Responsabilité environnementale

 
Des mots pour le dire

Éric Binet
Haut fonctionnaire chargé de la terminologie et de la néologie en matière d’environnement au ministère en charge de l’Écologie

 

Qui dit « responsabilité » dit capacité de répondre de ses actes. Dans le domaine environnemental, l’intégration est devenue le maître mot des conventions internationales, des traités européens, de la législation française : la protection de l’environnement doit faire partie intégrante de tout processus de développement (principe 4 de la déclaration de Rio - 1992).
Dans l’article 6 du traité qui la fonde, l’Union européenne se donne comme objectif (depuis 1999) cette même intégration de l’environnement, dans toutes les politiques publiques, plans et programmes, projets de l’État, des collectivités territoriales, des gestionnaires d’espaces…
L’État se fixe des objectifs dans la stratégie du développement durable (2003-2008 pour la première), déclinée par exemple par la stratégie nationale pour la biodiversité ou le plan national santé-environnement. Il devient alors nécessaire d’évaluer les écarts entre les pratiques et les mesures environnementales réglementaires,
fiscales et incitatives prises.
La « responsabilité environnementale » pose davantage un problème de champ juridique d’application que de terminologie. Depuis vingt ans, sous l’heureuse impulsion européenne, les études d’impact, d’incidences ou de dangers doivent intervenir en amont des projets et faire l’objet d’une évaluation environnementale.
Pour traiter des dommages qui peuvent cependant intervenir, un projet de loi (présenté au conseil des ministres du 4 avril 2007) devrait permettre de transposer la directive du 21 avril 2004, en initiant un nouveau régime de responsabilité, visant à protéger l’intégrité du milieu naturel en l’absence même de victime indemnisable. Il s’agit de réparer ou compenser les dommages écologiques graves causés à la
qualité des eaux de surface et souterraines, à l’état des sols ainsi qu’aux espèces et habitats naturels protégés.
Les exploitants qui se livrent à l’une des activités dangereuses mentionnées dans la directive devront prendre les mesures préventives appropriées. En cas de dommage, et même sans faute, il leur reviendra de réparer. Lorsque les espèces et les habitats naturels protégés sont en cause, les mêmes obligations valent, pour l’ensemble des activités, qu’elles soient ou non à risque.
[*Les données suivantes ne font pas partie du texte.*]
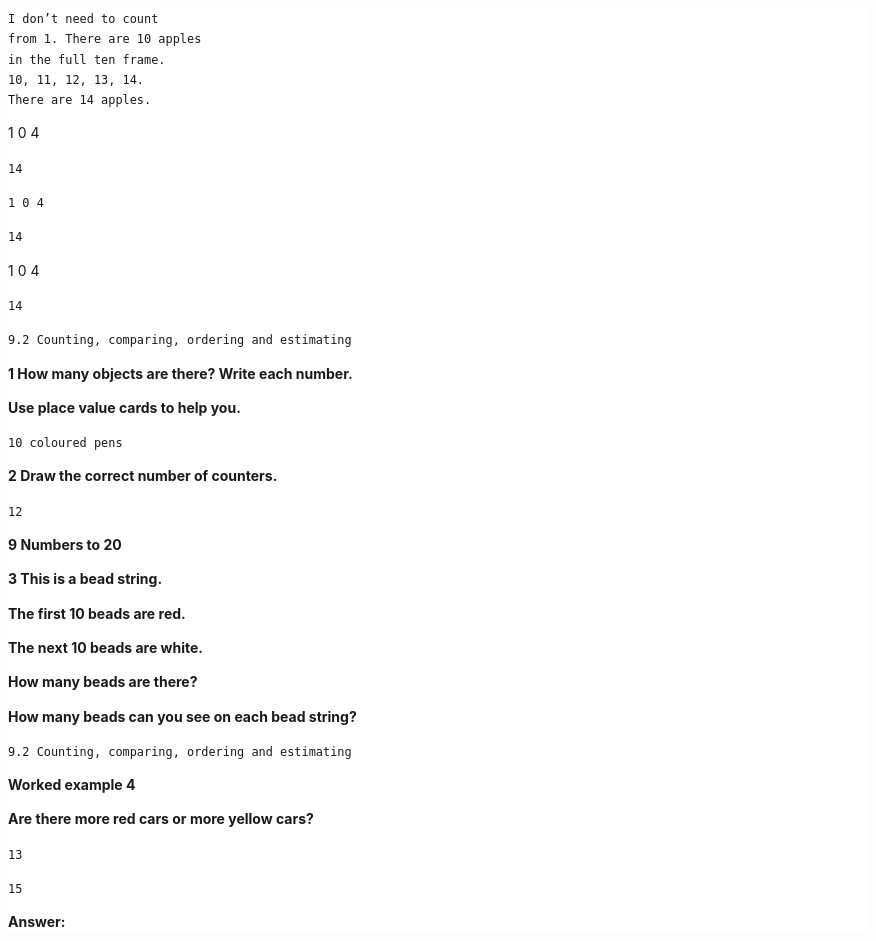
 ```
I don’t need to count
from 1. There are 10 apples
in the full ten frame.
10, 11, 12, 13, 14.
There are 14 apples.
```
1 0 4

```
14
```
```
1 0 4
```
```
14
```
1 0 4

```
14
```

```
9.2 Counting, comparing, ordering and estimating
```
**1 How many objects are there? Write each number.**

**Use place value cards to help you.**

```
10 coloured pens
```
**2 Draw the correct number of counters.**

```
12
```

**9 Numbers to 20**

**3 This is a bead string.**

**The first 10 beads are red.**

**The next 10 beads are white.**

**How many beads are there?**

**How many beads can you see on each bead string?**


```
9.2 Counting, comparing, ordering and estimating
```
**Worked example 4**

**Are there more red cars or more yellow cars?**

```
13
```
```
15
```
**Answer:**

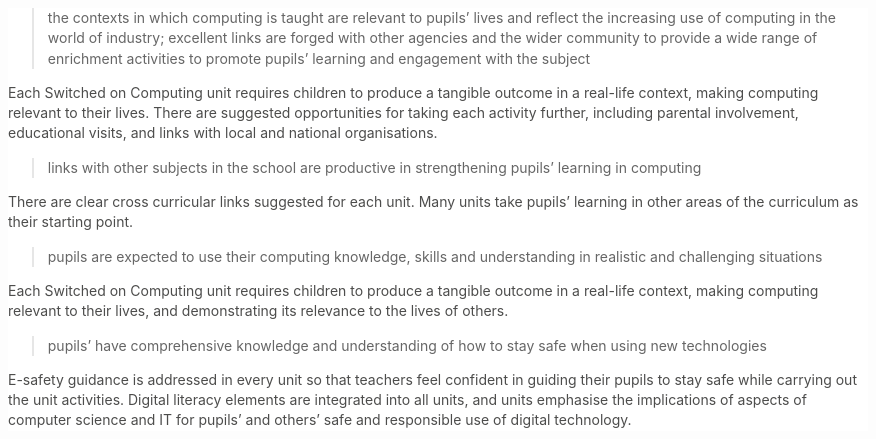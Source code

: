<blockquote style="color: #666666;">
  <p>
    the contexts in which computing is taught are relevant to pupils’ lives and reflect the increasing use of computing in the world of industry; excellent links are forged with other agencies and the wider community to provide a wide range of enrichment activities to promote pupils’ learning and engagement with the subject
  </p>
</blockquote>

<p style="color: #4d4d4c;">
  Each Switched on Computing unit requires children to produce a tangible outcome in a real-life context, making computing relevant to their lives. There are suggested opportunities for taking each activity further, including parental involvement, educational visits, and links with local and national organisations.
</p>

<blockquote style="color: #666666;">
  <p>
    links with other subjects in the school are productive in strengthening pupils’ learning in computing
  </p>
</blockquote>

<p style="color: #4d4d4c;">
  There are clear cross curricular links suggested for each unit. Many units take pupils’ learning in other areas of the curriculum as their starting point.
</p>

<blockquote style="color: #666666;">
  <p>
    pupils are expected to use their computing knowledge, skills and understanding in realistic and challenging situations
  </p>
</blockquote>

<p style="color: #4d4d4c;">
  Each Switched on Computing unit requires children to produce a tangible outcome in a real-life context, making computing relevant to their lives, and demonstrating its relevance to the lives of others.
</p>

<blockquote style="color: #666666;">
  <p>
    pupils’ have comprehensive knowledge and understanding of how to stay safe when using new technologies
  </p>
</blockquote>

<p style="color: #4d4d4c;">
  E-safety guidance is addressed in every unit so that teachers feel confident in guiding their pupils to stay safe while carrying out the unit activities. Digital literacy elements are integrated into all units, and units emphasise the implications of aspects of computer science and IT for pupils’ and others’ safe and responsible use of digital technology.
</p>
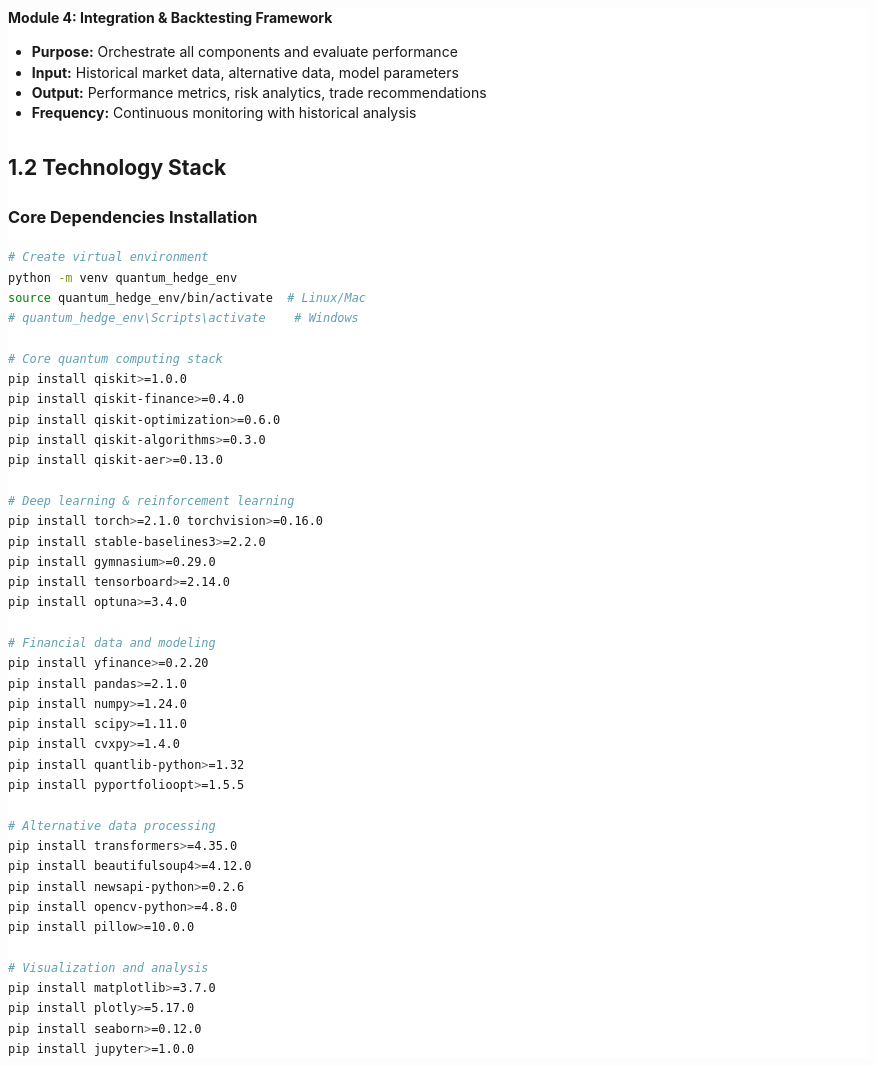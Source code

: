 **Module 4: Integration & Backtesting Framework**
- **Purpose:** Orchestrate all components and evaluate performance
- **Input:** Historical market data, alternative data, model parameters
- **Output:** Performance metrics, risk analytics, trade recommendations
- **Frequency:** Continuous monitoring with historical analysis

## 1.2 Technology Stack

### Core Dependencies Installation

```bash
# Create virtual environment
python -m venv quantum_hedge_env
source quantum_hedge_env/bin/activate  # Linux/Mac
# quantum_hedge_env\Scripts\activate    # Windows

# Core quantum computing stack
pip install qiskit>=1.0.0
pip install qiskit-finance>=0.4.0
pip install qiskit-optimization>=0.6.0
pip install qiskit-algorithms>=0.3.0
pip install qiskit-aer>=0.13.0

# Deep learning & reinforcement learning
pip install torch>=2.1.0 torchvision>=0.16.0
pip install stable-baselines3>=2.2.0
pip install gymnasium>=0.29.0
pip install tensorboard>=2.14.0
pip install optuna>=3.4.0

# Financial data and modeling
pip install yfinance>=0.2.20
pip install pandas>=2.1.0
pip install numpy>=1.24.0
pip install scipy>=1.11.0
pip install cvxpy>=1.4.0
pip install quantlib-python>=1.32
pip install pyportfolioopt>=1.5.5

# Alternative data processing
pip install transformers>=4.35.0
pip install beautifulsoup4>=4.12.0
pip install newsapi-python>=0.2.6
pip install opencv-python>=4.8.0
pip install pillow>=10.0.0

# Visualization and analysis
pip install matplotlib>=3.7.0
pip install plotly>=5.17.0
pip install seaborn>=0.12.0
pip install jupyter>=1.0.0
```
La responsabilité de l’exploitant n’est alors retenue que s’il a commis une faute ou une négligence.
Si le champ paraît immense, il est restreint par le concept de dommages « graves », et donc par les exclusions des dommages dits quotidiens ou acceptables au vu des autorisations données, ainsi que celles des régimes propres aux conventions internationales, du nucléaire, et de la prescription trentenaire ; de plus, la directive n’a pas d’effet rétroactif. D’autre part, pour que le régime de responsabilité fonctionne, il faut un pollueur identifié, que le dommage soit concret et quantifiable, que le lien de causalité soit établi entre le dommage et le pollueur reconnu. Ceci ne fait pas de cette directive un instrument approprié face à la pollution à caractère étendu et diffus, pour laquelle il est impossible d’établir un lien entre les incidences environnementales négatives et l’acte ou l’omission de certains acteurs individuels. Enfin, très souvent, se pose la question des sites orphelins et de la solvabilité des pollueurs. Le récent arrêt rendu en première instance dans le procès de l’Erika ouvre une voie jurisprudentielle à cette responsabilité environnementale.
Nous sommes donc entrés dans le siècle de l’évaluation environnementale avec une demande croissante d’expertise écologique. Le niveau de responsabilité environnementale requis au titre de l’intérêt collectif, actuel et pour les générations futures, s’apprécie en relation avec les exigences des sociétés.